Amazonas is not alone in dealing with increased incidence of forest fires. More than a quarter of the fires so far this year have occurred in the Cerrado agricultural region, which encompasses parts of the central states of Mato Grosso, Mato Grosso do Sul, Tocantins and Minas Gerais, for instance.
Meanwhile, Brazil’s southeastern states have been suffering from extreme drought, and a study by researchers at the Carnegie Institution for Science at Stanford University determined that the area of the Amazon affected by mild to severe drought is likely to double in the eastern part of Amazonia and triple in the west by 2100, due largely to the impacts of deforestation.
The Carnegie Institution researchers did not factor rising global temperatures into their calculations, however, meaning drought conditions are likely to be even worse than they projected. That does not bode well for future fire seasons being tamer than 2015.
The fire season in the Amazon usually ends when the wet season begins in October. But while climate change can certainly exacerbate drought conditions, leading to more frequent wildfires, this year’s ferocious fire season might also have been heavily influenced by the El Niño event developing in the Pacific Ocean — which provides even more cause for concern about the 2016 fire season.
Previous research by scientists with NASA and the University of California, Irvine has shown that sea surface temperatures in the tropical Atlantic and tropical Pacific oceans about three to six months before the start of the fire season — which runs from May to January, usually peaking in September — strongly correlate to occurrence of forest fires.
Warmer ocean temperatures at the end of the Amazon’s wet season lead to reductions in rainfall and soil moisture at the beginning of the dry season, contributing to drought conditions.
The western Amazon is impacted more by sea surface temperatures in the Atlantic, but the eastern Amazon’s fire severity risk correlates to sea surface temperatures in the Pacific. The NASA and UC researchers therefore predict a distinct east-west divide when it comes to fire risks in the Amazon Basin as El Niño heats up the Pacific.

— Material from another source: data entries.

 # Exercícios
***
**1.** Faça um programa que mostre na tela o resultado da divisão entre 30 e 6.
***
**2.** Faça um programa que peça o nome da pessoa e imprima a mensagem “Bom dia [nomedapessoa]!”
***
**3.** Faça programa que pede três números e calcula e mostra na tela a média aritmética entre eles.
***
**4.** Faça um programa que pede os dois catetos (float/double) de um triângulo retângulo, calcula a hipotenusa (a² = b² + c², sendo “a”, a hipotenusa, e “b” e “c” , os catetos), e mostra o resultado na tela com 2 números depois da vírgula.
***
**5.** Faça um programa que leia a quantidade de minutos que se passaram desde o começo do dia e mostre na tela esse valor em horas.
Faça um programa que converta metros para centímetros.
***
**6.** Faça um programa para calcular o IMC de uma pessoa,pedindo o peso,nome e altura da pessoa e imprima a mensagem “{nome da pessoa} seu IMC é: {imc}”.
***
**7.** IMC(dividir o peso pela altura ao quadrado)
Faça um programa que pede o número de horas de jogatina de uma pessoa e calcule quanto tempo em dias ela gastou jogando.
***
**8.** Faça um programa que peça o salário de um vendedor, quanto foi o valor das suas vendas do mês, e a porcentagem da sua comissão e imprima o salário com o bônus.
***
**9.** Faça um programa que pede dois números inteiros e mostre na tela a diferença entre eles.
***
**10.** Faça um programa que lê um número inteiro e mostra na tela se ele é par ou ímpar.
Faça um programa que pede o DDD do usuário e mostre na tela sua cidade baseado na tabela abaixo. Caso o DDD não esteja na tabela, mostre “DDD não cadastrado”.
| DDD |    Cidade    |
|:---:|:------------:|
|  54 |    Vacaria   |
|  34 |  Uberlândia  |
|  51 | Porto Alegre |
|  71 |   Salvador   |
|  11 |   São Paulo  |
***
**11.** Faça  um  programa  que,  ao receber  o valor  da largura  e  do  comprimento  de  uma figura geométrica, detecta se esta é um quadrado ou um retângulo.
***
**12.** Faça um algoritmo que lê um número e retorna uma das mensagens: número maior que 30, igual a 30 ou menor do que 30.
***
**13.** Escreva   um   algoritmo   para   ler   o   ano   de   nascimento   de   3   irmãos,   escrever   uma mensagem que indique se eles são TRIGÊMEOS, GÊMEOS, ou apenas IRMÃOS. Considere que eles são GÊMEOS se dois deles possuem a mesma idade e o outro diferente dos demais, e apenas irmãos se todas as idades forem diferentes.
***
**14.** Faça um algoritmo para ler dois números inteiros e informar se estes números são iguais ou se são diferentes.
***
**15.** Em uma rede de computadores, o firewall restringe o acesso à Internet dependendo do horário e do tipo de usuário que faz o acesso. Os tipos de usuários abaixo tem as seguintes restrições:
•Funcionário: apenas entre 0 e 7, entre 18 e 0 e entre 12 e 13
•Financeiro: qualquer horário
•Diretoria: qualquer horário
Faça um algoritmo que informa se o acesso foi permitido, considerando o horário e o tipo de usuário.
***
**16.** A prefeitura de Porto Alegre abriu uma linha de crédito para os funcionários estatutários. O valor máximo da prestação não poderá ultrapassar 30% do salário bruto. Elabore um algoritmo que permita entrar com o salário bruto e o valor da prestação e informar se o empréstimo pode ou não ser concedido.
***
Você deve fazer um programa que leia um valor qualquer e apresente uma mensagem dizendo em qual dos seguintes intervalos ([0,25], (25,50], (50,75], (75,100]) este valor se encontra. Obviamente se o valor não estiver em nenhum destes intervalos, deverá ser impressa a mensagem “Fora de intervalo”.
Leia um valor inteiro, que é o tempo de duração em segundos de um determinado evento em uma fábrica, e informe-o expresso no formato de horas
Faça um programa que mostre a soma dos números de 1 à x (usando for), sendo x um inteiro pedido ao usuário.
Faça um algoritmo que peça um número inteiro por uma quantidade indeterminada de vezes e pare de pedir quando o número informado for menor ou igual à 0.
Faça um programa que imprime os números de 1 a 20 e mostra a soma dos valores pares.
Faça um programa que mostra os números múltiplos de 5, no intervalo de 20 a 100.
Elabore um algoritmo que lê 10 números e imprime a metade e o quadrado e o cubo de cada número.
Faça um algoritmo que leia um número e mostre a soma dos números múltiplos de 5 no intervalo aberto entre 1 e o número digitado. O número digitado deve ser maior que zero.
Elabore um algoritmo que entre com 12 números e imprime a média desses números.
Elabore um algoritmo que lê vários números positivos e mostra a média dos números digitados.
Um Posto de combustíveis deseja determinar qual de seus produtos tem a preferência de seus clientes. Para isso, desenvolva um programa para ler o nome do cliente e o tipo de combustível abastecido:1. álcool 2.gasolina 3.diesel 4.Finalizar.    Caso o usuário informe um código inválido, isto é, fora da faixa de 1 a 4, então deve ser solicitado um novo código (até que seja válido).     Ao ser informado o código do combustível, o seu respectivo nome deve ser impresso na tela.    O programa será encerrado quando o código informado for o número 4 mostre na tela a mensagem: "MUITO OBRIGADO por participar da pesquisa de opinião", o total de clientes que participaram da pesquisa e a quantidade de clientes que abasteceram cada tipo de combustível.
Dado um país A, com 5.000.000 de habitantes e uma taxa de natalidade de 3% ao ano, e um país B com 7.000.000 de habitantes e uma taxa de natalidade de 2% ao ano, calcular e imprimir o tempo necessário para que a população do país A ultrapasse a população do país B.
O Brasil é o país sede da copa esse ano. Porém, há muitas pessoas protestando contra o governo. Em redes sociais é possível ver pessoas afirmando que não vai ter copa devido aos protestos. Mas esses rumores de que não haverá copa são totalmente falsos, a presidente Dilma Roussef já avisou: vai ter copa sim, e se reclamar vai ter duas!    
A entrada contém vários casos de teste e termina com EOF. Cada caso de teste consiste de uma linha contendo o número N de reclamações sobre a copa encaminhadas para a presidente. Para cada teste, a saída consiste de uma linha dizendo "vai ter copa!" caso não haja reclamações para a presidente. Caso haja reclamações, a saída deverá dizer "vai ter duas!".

The forests of the western Amazon would experience average or below-average fire risk in the dry season, the team said, while the eastern Amazon would see above-average risk thanks to El Niño and rising Pacific sea surface temperatures.
“As we’re building towards a moderate to strong El Niño, that places even more fire risk across portions of the central and eastern Amazon that are more sensitive to El Niño than to changes in the Atlantic,” said Doug Morton of NASA’s Goddard Space Flight Center.
If the Pacific El Niño continues to strengthen, Morton and team expect fire risk to increase in the central Amazon, as well, and they may even be prompted to issue a fire forecast for the northern Amazon, which includes the state of Amazonas, for the first time.
The fire season in the northern Amazon is different, Morton said, because peak fire activity usually occurs in February or March, so sea surface temperatures three months earlier, in October and November, have the most influence on fire risk.
In other words, as the Pacific waters heat up, the forests of Amazonas could see thousands of fires again next year. “If the El Niño continues to strengthen, that’s a region that we will be watching,” Morton said.